The Brisbane Arcade connects Queen and Adelaide Streets in the block between Edward and Albert Streets. The facades at each end have similar features - both are three storeys high and five window bays across, of face brickwork with cement dressings, and use plain Classical details.

The Queen Street facade has triangular Classical pediments at parapet level above each end window bay. These end bays are separated by flanking brick pilasters and have cantilevered balconies on both levels with wrought iron railings consisting of vertical balustrading. The openings contain timber framed multi-paned windows and french doors which open onto the balconies. Ornate floral mouldings are situated on the pilasters to either side of the upper level openings. A deep bracketed cornice runs between the base of the pediments separating the parapet from the remainder of the facade. The parapet has raised sections at each end and in the centre where there is the name "BRISBANE ARCADE" in raised lettering.

The Adelaide Street facade has a similar arrangement of openings, but has arched windows in the end bays of the top floor with keystones that extend to the cornice line. A similar cornice occurs above all the other window openings as sun hoods. Cantilevered balconies occur only on the first floor level at each end and in the centre. These have wrought iron railings with diagonal balustrading.

The entry to the arcade is central on both facades. The three storey sections extend only part of the distance into the block from both ends and are linked by the two storey arcade. Some of the ground floor shops have been changed from the traditional materials polished timber shopfronts and lead-light windows to be replaced by marble and other modern products.

The central space has a void running the length of the arcade crossed by a central walkway leading to the galleries on each side. The upper level is accessed by stairs at each end which retain their original terrazzo finishes. The roof structure above the arcade consists of lightweight exposed steel trusses, and natural light is allowed into the space through clerestory windows on each side.

The arcade features art work from the hosting of Brisbane's World Expo '88, namely, "Mirage" by Swiss-Israeli artist Gidon Graetz.

For the 95th Anniversary in 2019, Brisbane Arcade hosted a Spring Flower Show.

Today the Brisbane Arcade features a range of artisan and boutique stores, with several fashion, jewellery and specialist businesses operating out of the location.

== Heritage listing ==
Brisbane Arcade was listed on the Queensland Heritage Register on 21 October 1992 having satisfied the following criteria.

The place is important in demonstrating the evolution or pattern of Queensland's history.

The Brisbane Arcade is important in demonstrating the principal characteristics of a 1920s purpose-built shopping arcade in the central business district of Brisbane.

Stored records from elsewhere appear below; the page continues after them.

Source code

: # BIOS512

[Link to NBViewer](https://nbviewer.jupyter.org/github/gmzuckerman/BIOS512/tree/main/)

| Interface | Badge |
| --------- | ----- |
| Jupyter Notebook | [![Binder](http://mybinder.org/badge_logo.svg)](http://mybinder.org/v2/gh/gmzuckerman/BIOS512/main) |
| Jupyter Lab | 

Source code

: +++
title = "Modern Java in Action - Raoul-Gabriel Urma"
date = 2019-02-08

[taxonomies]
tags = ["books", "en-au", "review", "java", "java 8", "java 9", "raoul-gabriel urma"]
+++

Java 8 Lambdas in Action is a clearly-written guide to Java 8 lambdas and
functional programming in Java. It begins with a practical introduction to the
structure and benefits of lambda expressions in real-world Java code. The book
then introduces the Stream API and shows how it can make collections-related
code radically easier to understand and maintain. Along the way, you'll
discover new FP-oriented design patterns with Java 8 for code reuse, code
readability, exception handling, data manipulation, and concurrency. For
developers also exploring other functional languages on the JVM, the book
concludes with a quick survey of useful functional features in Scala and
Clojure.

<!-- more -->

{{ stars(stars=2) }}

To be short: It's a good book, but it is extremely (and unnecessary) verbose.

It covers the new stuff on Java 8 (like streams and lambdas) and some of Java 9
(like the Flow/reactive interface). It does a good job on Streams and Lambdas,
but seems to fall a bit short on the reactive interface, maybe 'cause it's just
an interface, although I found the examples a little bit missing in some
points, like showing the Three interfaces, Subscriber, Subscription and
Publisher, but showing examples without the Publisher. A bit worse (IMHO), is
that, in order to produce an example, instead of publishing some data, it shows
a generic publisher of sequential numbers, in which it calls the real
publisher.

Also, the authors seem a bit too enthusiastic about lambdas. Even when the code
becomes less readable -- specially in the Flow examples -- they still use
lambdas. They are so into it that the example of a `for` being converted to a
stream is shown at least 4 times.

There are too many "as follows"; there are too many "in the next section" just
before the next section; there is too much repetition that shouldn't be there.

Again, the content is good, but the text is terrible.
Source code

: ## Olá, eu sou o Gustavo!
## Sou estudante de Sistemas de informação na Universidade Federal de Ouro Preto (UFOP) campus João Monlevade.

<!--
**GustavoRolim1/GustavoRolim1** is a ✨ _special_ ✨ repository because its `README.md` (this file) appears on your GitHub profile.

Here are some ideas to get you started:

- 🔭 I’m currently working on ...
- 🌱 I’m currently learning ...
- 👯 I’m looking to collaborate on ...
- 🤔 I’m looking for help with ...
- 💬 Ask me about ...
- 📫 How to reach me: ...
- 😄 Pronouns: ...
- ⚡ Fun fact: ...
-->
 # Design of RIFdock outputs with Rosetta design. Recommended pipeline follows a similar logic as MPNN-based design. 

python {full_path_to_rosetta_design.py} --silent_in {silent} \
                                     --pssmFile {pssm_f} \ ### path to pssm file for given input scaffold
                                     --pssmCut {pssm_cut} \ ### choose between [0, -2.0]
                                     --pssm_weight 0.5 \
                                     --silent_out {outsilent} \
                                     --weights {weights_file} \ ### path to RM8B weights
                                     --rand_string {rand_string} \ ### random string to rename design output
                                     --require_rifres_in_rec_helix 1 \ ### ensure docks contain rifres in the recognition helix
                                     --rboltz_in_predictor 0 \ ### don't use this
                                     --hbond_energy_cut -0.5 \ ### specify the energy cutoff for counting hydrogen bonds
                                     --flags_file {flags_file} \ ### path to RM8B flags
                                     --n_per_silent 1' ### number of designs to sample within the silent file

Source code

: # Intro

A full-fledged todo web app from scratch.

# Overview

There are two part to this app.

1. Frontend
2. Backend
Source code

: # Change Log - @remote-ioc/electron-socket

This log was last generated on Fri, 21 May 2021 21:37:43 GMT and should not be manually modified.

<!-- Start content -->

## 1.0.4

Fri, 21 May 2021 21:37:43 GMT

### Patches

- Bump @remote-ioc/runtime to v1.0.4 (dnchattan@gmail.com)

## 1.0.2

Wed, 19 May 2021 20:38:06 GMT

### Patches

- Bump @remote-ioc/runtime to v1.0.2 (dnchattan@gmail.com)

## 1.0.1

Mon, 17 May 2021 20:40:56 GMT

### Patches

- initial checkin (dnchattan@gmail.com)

The Brisbane Arcade is important in exhibiting a range of aesthetic characteristics valued by the Brisbane community and those interested in retail design, in particular the quality of its design, use of materials and craftsmanship displayed in the main internal space and street facades its contribution to the central business district townscape, and the Queen Street and Adelaide Street streetscapes.

The place is important in demonstrating the principal characteristics of a particular class of cultural places.

The Brisbane Arcade is important in demonstrating the principal characteristics of a 1920s purpose-built shopping arcade in the central business district of Brisbane.

The place is important because of its aesthetic significance.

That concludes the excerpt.